→ SUPPLIED MATERIAL:
BEGIN
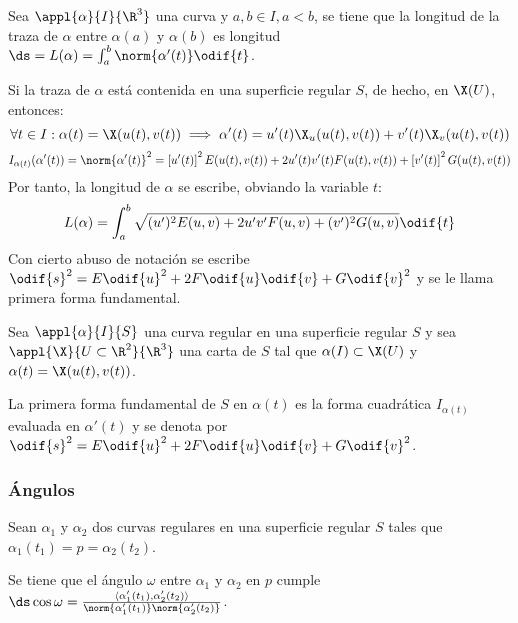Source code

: Sea $\appl{\alpha}{I}{\R^3}$ una curva y $a, b \in I, a < b$, se tiene que la longitud de la traza de $\alpha$ entre $\alpha(a)$ y $\alpha(b)$ es longitud $\ds = L(\alpha) = \int_{a}^{b} \norm{\alpha'(t)} \odif{t}$.

Si la traza de $\alpha$ está contenida en una superficie regular $S$, de hecho, en $\X(U)$, entonces:
\[\forall t \in I : \alpha(t) = \X(u(t), v(t)) \implies \alpha'(t) = u'(t)\X_u(u(t), v(t)) + v'(t)\X_v(u(t), v(t))\]
\[I_{\alpha(t)}(\alpha'(t)) = \norm{\alpha'(t)}^2 = \left[u'(t)\right]^2E(u(t), v(t)) + 2u'(t)v'(t)F(u(t), v(t)) + \left[v'(t)\right]^2G(u(t), v(t))\]
Por tanto, la longitud de $\alpha$ se escribe, obviando la variable $t$:
\[L(\alpha) = \int_{a}^{b} \sqrt{(u')^2E(u,v) + 2u'v'F(u,v) + (v')^2G(u,v)} \odif{t}\]
Con cierto abuso de notación se escribe $\odif{s}^2 = E \odif{u}^2 + 2F\odif{u}\odif{v} + G\odif{v}^2$ y se le llama primera forma fundamental.

\begin{defn}
	Sea $\appl{\alpha}{I}{S}$ una curva regular en una superficie regular $S$ y sea $\appl{\X}{U\subset \R^2}{\R^3}$ una carta de $S$ tal que $\alpha(I) \subset \X(U)$ y $\alpha(t) = \X(u(t), v(t))$.

	La primera forma fundamental de $S$ en $\alpha(t)$ es la forma cuadrática $I_{\alpha(t)}$ evaluada en $\alpha'(t)$ y se denota por $\odif{s}^2 = E\odif{u}^2 + 2F\odif{u}\odif{v} + G\odif{v}^2$.
\end{defn}

\subsubsection{Ángulos}

Sean $\alpha_1$ y $\alpha_2$ dos curvas regulares en una superficie regular $S$ tales que $\alpha_1(t_1) = p = \alpha_2(t_2)$.

Se tiene que el ángulo $\omega$ entre $\alpha_1$ y $\alpha_2$ en $p$ cumple $\ds \cos\omega = \frac{\langle \alpha_1'(t_1), \alpha_2'(t_2) \rangle}{\norm{\alpha_1'(t_1)}\norm{\alpha_2'(t_2)}}$.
END
→ TASK ITEM: The data above should be repeated exactly, minus any pictures.

→ RESPONSE TO THE TASK:
Source code

: Sea $\appl{\alpha}{I}{\R^3}$ una curva y $a, b \in I, a < b$, se tiene que la longitud de la traza de $\alpha$ entre $\alpha(a)$ y $\alpha(b)$ es longitud $\ds = L(\alpha) = \int_{a}^{b} \norm{\alpha'(t)} \odif{t}$.

Si la traza de $\alpha$ está contenida en una superficie regular $S$, de hecho, en $\X(U)$, entonces:
\[\forall t \in I : \alpha(t) = \X(u(t), v(t)) \implies \alpha'(t) = u'(t)\X_u(u(t), v(t)) + v'(t)\X_v(u(t), v(t))\]
\[I_{\alpha(t)}(\alpha'(t)) = \norm{\alpha'(t)}^2 = \left[u'(t)\right]^2E(u(t), v(t)) + 2u'(t)v'(t)F(u(t), v(t)) + \left[v'(t)\right]^2G(u(t), v(t))\]
Por tanto, la longitud de $\alpha$ se escribe, obviando la variable $t$:
\[L(\alpha) = \int_{a}^{b} \sqrt{(u')^2E(u,v) + 2u'v'F(u,v) + (v')^2G(u,v)} \odif{t}\]
Con cierto abuso de notación se escribe $\odif{s}^2 = E \odif{u}^2 + 2F\odif{u}\odif{v} + G\odif{v}^2$ y se le llama primera forma fundamental.

\begin{defn}
	Sea $\appl{\alpha}{I}{S}$ una curva regular en una superficie regular $S$ y sea $\appl{\X}{U\subset \R^2}{\R^3}$ una carta de $S$ tal que $\alpha(I) \subset \X(U)$ y $\alpha(t) = \X(u(t), v(t))$.

	La primera forma fundamental de $S$ en $\alpha(t)$ es la forma cuadrática $I_{\alpha(t)}$ evaluada en $\alpha'(t)$ y se denota por $\odif{s}^2 = E\odif{u}^2 + 2F\odif{u}\odif{v} + G\odif{v}^2$.
\end{defn}

\subsubsection{Ángulos}

Sean $\alpha_1$ y $\alpha_2$ dos curvas regulares en una superficie regular $S$ tales que $\alpha_1(t_1) = p = \alpha_2(t_2)$.

Se tiene que el ángulo $\omega$ entre $\alpha_1$ y $\alpha_2$ en $p$ cumple $\ds \cos\omega = \frac{\langle \alpha_1'(t_1), \alpha_2'(t_2) \rangle}{\norm{\alpha_1'(t_1)}\norm{\alpha_2'(t_2)}}$.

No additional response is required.